(INPUT MATERIAL Opens)
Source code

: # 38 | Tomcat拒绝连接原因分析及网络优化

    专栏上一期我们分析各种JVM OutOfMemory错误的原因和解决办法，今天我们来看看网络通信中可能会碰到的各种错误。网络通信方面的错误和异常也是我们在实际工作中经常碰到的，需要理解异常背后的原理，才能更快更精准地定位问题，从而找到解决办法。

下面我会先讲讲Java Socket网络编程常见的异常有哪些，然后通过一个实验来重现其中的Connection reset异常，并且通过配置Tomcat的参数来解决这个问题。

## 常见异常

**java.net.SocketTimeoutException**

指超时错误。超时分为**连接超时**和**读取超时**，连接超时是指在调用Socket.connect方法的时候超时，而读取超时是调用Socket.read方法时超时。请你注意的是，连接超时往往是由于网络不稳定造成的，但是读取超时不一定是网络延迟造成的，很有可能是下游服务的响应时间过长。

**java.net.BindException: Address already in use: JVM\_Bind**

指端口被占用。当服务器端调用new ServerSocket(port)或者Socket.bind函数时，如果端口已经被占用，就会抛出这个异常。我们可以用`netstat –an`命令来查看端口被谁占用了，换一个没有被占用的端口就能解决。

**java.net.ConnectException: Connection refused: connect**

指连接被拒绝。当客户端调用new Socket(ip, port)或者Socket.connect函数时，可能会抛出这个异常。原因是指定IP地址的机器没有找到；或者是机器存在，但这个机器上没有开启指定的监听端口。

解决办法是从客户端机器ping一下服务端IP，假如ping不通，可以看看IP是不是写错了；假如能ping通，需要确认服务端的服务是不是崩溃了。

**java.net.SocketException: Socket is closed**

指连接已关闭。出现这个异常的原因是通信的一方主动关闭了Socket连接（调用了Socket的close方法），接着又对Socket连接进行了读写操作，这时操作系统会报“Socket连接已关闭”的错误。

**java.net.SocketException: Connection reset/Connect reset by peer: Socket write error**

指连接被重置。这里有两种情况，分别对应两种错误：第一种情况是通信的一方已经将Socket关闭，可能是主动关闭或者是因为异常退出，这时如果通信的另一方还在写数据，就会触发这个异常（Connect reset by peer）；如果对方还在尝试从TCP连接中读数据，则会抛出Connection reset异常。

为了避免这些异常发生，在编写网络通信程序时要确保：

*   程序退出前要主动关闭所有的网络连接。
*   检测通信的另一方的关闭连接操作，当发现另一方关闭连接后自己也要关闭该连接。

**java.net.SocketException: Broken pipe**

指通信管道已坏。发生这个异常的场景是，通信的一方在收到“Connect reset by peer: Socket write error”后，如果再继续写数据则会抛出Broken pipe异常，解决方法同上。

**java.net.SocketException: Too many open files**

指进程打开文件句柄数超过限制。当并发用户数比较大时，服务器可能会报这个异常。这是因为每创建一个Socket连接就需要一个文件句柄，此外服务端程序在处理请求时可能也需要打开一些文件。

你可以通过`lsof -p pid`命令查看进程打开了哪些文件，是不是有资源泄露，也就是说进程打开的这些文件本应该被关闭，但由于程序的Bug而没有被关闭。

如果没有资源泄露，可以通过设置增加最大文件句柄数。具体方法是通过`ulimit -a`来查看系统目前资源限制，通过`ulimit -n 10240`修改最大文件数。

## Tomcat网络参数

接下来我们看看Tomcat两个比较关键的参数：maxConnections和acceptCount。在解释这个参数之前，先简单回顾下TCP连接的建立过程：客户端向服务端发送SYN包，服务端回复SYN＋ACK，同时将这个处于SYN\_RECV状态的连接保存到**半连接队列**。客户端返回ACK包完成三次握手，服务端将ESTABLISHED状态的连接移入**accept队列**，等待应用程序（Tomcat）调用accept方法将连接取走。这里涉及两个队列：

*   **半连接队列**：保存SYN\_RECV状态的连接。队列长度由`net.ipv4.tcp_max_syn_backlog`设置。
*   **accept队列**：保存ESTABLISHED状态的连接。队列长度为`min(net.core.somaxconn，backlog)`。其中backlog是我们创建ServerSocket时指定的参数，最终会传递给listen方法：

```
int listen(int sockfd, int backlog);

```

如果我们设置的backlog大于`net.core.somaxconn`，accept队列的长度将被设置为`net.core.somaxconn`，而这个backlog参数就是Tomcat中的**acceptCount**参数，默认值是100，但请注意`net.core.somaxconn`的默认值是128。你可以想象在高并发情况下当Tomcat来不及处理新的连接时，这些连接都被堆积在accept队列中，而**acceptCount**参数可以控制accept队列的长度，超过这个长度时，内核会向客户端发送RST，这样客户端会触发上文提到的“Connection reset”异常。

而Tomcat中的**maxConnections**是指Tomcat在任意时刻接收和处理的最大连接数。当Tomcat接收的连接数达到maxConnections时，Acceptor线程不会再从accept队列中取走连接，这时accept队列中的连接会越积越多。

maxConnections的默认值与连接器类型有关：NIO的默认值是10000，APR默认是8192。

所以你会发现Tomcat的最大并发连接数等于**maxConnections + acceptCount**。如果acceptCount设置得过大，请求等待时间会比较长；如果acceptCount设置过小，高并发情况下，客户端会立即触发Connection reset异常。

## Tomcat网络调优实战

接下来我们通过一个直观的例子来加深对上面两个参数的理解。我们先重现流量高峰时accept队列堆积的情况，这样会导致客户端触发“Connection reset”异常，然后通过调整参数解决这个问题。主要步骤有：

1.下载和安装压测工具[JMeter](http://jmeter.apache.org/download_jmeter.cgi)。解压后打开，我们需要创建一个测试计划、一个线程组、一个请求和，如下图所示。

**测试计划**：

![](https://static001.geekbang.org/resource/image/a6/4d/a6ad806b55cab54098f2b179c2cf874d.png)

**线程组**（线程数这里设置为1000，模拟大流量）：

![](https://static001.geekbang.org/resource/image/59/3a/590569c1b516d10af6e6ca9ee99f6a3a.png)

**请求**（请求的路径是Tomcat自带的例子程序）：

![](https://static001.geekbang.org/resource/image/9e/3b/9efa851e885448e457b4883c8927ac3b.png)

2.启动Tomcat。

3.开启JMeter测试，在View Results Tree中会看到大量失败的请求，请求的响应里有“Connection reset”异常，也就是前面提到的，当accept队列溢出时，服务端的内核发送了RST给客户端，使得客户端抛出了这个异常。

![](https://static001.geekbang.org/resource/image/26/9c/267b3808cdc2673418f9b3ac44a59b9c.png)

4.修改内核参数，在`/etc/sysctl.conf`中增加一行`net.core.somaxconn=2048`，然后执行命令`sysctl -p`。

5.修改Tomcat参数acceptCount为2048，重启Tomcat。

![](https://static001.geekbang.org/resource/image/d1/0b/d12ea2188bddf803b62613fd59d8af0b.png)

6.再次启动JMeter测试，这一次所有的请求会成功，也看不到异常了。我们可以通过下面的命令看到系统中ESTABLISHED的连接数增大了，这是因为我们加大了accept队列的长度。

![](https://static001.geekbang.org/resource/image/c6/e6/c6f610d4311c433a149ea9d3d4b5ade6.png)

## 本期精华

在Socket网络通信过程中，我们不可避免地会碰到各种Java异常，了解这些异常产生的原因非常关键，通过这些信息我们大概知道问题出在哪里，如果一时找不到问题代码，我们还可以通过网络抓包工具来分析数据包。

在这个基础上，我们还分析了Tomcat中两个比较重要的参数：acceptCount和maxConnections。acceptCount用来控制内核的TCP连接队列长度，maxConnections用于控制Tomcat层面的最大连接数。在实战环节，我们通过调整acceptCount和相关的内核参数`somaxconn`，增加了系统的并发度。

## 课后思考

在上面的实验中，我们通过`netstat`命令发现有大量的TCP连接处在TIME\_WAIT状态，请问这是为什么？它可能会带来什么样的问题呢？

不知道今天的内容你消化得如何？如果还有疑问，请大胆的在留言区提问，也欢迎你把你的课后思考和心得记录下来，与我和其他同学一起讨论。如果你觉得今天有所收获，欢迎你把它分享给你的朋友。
(INPUT MATERIAL Closes)
** INSTRUCTIONS FOR THE TASK **
Copy out the lines above exactly, beginning at the one that contains "38 | Tomcat拒绝连接原因分析及网络优化" and ending at the one that contains "接下来我们看看Tomcat两".

** EXERCISE RESPONSE **
: # 38 | Tomcat拒绝连接原因分析及网络优化

    专栏上一期我们分析各种JVM OutOfMemory错误的原因和解决办法，今天我们来看看网络通信中可能会碰到的各种错误。网络通信方面的错误和异常也是我们在实际工作中经常碰到的，需要理解异常背后的原理，才能更快更精准地定位问题，从而找到解决办法。

下面我会先讲讲Java Socket网络编程常见的异常有哪些，然后通过一个实验来重现其中的Connection reset异常，并且通过配置Tomcat的参数来解决这个问题。

## 常见异常

**java.net.SocketTimeoutException**

指超时错误。超时分为**连接超时**和**读取超时**，连接超时是指在调用Socket.connect方法的时候超时，而读取超时是调用Socket.read方法时超时。请你注意的是，连接超时往往是由于网络不稳定造成的，但是读取超时不一定是网络延迟造成的，很有可能是下游服务的响应时间过长。

**java.net.BindException: Address already in use: JVM\_Bind**

指端口被占用。当服务器端调用new ServerSocket(port)或者Socket.bind函数时，如果端口已经被占用，就会抛出这个异常。我们可以用`netstat –an`命令来查看端口被谁占用了，换一个没有被占用的端口就能解决。

**java.net.ConnectException: Connection refused: connect**

指连接被拒绝。当客户端调用new Socket(ip, port)或者Socket.connect函数时，可能会抛出这个异常。原因是指定IP地址的机器没有找到；或者是机器存在，但这个机器上没有开启指定的监听端口。

解决办法是从客户端机器ping一下服务端IP，假如ping不通，可以看看IP是不是写错了；假如能ping通，需要确认服务端的服务是不是崩溃了。

**java.net.SocketException: Socket is closed**

指连接已关闭。出现这个异常的原因是通信的一方主动关闭了Socket连接（调用了Socket的close方法），接着又对Socket连接进行了读写操作，这时操作系统会报“Socket连接已关闭”的错误。

**java.net.SocketException: Connection reset/Connect reset by peer: Socket write error**

指连接被重置。这里有两种情况，分别对应两种错误：第一种情况是通信的一方已经将Socket关闭，可能是主动关闭或者是因为异常退出，这时如果通信的另一方还在写数据，就会触发这个异常（Connect reset by peer）；如果对方还在尝试从TCP连接中读数据，则会抛出Connection reset异常。

为了避免这些异常发生，在编写网络通信程序时要确保：

*   程序退出前要主动关闭所有的网络连接。
*   检测通信的另一方的关闭连接操作，当发现另一方关闭连接后自己也要关闭该连接。

**java.net.SocketException: Broken pipe**

指通信管道已坏。发生这个异常的场景是，通信的一方在收到“Connect reset by peer: Socket write error”后，如果再继续写数据则会抛出Broken pipe异常，解决方法同上。

**java.net.SocketException: Too many open files**

指进程打开文件句柄数超过限制。当并发用户数比较大时，服务器可能会报这个异常。这是因为每创建一个Socket连接就需要一个文件句柄，此外服务端程序在处理请求时可能也需要打开一些文件。

你可以通过`lsof -p pid`命令查看进程打开了哪些文件，是不是有资源泄露，也就是说进程打开的这些文件本应该被关闭，但由于程序的Bug而没有被关闭。

如果没有资源泄露，可以通过设置增加最大文件句柄数。具体方法是通过`ulimit -a`来查看系统目前资源限制，通过`ulimit -n 10240`修改最大文件数。

## Tomcat网络参数

接下来我们看看Tomcat两个比较关键的参数：maxConnections和acceptCount。在解释这个参数之前，先简单回顾下TCP连接的建立过程：客户端向服务端发送SYN包，服务端回复SYN＋ACK，同时将这个处于SYN\_RECV状态的连接保存到**半连接队列**。客户端返回ACK包完成三次握手，服务端将ESTABLISHED状态的连接移入**accept队列**，等待应用程序（Tomcat）调用accept方法将连接取走。这里涉及两个队列：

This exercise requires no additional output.